Philippines according to Pereira is a proactive country in terms of taking care of its workers’ rights. “Their embassy blacklists shady agents so that their workers do not get unduly exploited, The Filipino workers too are more organised and aware of their basic rights. They demand reasonable working hours and at least one day off per week – so they get it. Domestic workers of every other nationality however, work round the clock here.”
Many of the sending countries have proactive embassies working to ensure their workers’ rights apparently, though their scales of proactivity differ. Sri Lanka and Bangladesh are the least effective in this regard according to the NGOs I interviewed there.
Over two weeks in Malaysia, I tried several times to call the Sri Lankan High Commission without success. Emails sent to their labour consul went unanswered. One email was acknowledged weeks later, with no follow-up answers to my questions on how they were working to ensure migrants’ rights.
On 16 November, I met up with Khadijah Shamsul, Program Director at Migrant88 Malaysia, an NGO that works for migrants’ rights and welbeing, and her assistant Rhoshan.
They were helping me meet a Sri Lankan domestic worker to interview – among the multitudes of domestic workers in Malaysia, only a couple of thousand are Sri Lankan, and thus hard to find.
While waiting for Latha* (33), the Sri Lankan domestic worker who had reached out to Migrant88 and been helped by them, to show up, I quizzed Khadijah on the common challenges such workers faced.
Apart from harassment in the homes they work in she says, they are also actively harassed by Malaysian police outside, in hopes of bribes to be left alone. “The bribe could be as low as RM 6 (RM 1 is approximately Rs .40). The corrupt police ideally want up to RM 500, but they can’t get that much from the poorer workers who earn only RM 1000 a month. Often times if they don’t get the bribe they wanted, they arbitrarily lock up the workers, even those who can prove they are here legally. Part of Migrant88’s work is to visit police stations regularly to help release such detainees. Rhoshan and I both do that on a regular basis,” says Khadijah.
And how do the police treat them, when they go to the police station, I ask them. They look at each other and laugh. “It depends on whether your question is directed to me or to her,” says Rhoshan.
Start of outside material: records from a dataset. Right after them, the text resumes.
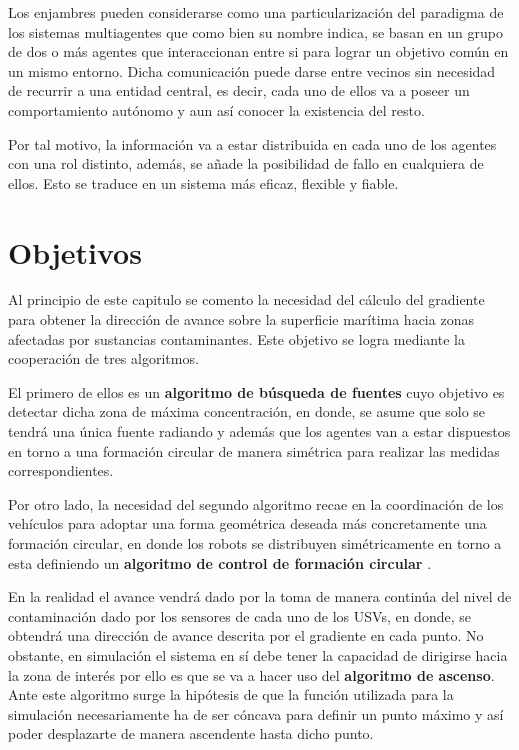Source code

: Los enjambres pueden considerarse como una particularización del paradigma de los sistemas multiagentes que como bien su nombre indica, se basan en un grupo de dos o más agentes que interaccionan entre si para lograr un objetivo común en un mismo entorno. Dicha comunicación puede darse entre vecinos sin necesidad de recurrir a una entidad central, es decir, cada uno de ellos va a poseer un comportamiento autónomo y aun así conocer la existencia del resto.

Por tal motivo, la información va a estar distribuida en cada uno de los agentes con una rol distinto, además, se añade la posibilidad de fallo en cualquiera de ellos. Esto se traduce en un sistema más eficaz, flexible y fiable. 

\section{Objetivos} \label{Objetivos_Principales}

Al principio de este capitulo se comento la necesidad del cálculo del gradiente para obtener la dirección de avance sobre la superficie marítima hacia zonas afectadas por sustancias contaminantes. Este objetivo se logra mediante la cooperación de tres algoritmos.

El primero de ellos es un \textbf{algoritmo de búsqueda de fuentes} \cite{Estimacion_Gradiente} cuyo objetivo es detectar dicha zona de máxima concentración, en donde, se asume que solo se tendrá una única fuente radiando y además que los agentes van a estar dispuestos en torno a una formación circular de manera simétrica para realizar las medidas correspondientes. 

Por otro lado, la necesidad del segundo algoritmo recae en la coordinación de los vehículos para adoptar una forma geométrica deseada más concretamente una formación circular, en donde los robots se distribuyen simétricamente en torno a esta definiendo un \textbf{algoritmo de control de formación circular} \cite{Control_Formacion}.

En la realidad el avance vendrá dado por la toma de manera continúa del nivel de contaminación dado por los sensores de cada uno de los USVs, en donde, se obtendrá una dirección de avance descrita por el gradiente en cada punto. No obstante, en simulación el sistema en sí debe tener la capacidad de dirigirse hacia la zona de interés por ello es que se va a hacer uso del \textbf{algoritmo de ascenso}. Ante este algoritmo surge la hipótesis de que la función utilizada para la simulación necesariamente ha de ser cóncava para definir un punto máximo y así poder desplazarte de manera ascendente hasta dicho punto.\\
Oh? Is there a difference in treatment meted out to NGO workers according to their gender? “No, there is preferential treatment according to our racial background. I am far more privileged as I am from the majority race in comparison to Rhoshan, despite generations of his family staying in Malaysia,” says Khadijah.
At this point, a young Sri Lankan woman wearing a pottu walks up to our table. I assume she is Tamil because of the pottu but she turns out to be Sinhalese and from Ratnapura. “Migrants like us are harassed on the streets, we can’t go out easily,” she explains. “Since there is an ethnic Tamil Sri Lankan population who are citizens here, passing for them can keep us out of trouble.”
She came to Malaysia in 2015 she says via an agent to whom she paid Rs. 180,000.
Did she know the Gulf countries would pay her Rs. 200,000 to go there instead?
“Yes, but can you imagine the horror of going to the Gulf? They cut people’s limbs there, drive nails into their bodies, torture them with hot irons. It’s too horrific to think of. I paid to come to a better country.”
So how has Malaysia been treating her? Not very well.
“The agent cheated me. I was working at a communication store in Ratnapura for Rs. 12,000 a month which was not sustainable to me as a single mother, supporting also my mother and two younger sisters in school. My father used to work as a house-painter and died a few years ago. I married a mason, had a child with him but he left me, and sought a divorce.
“I needed to come abroad to work, I studied up to A/Levels and aspired to an office job. My agent in Galle promised me a receptionist post at a hotel here, for which I would be paid RM 4,000. Instead I ended up as a cleaner at Berjaya Hotel and was not paid for months. They put us up in a dirty house without even basic facilities like a fan, and housed 24 of us Sri Lankans there.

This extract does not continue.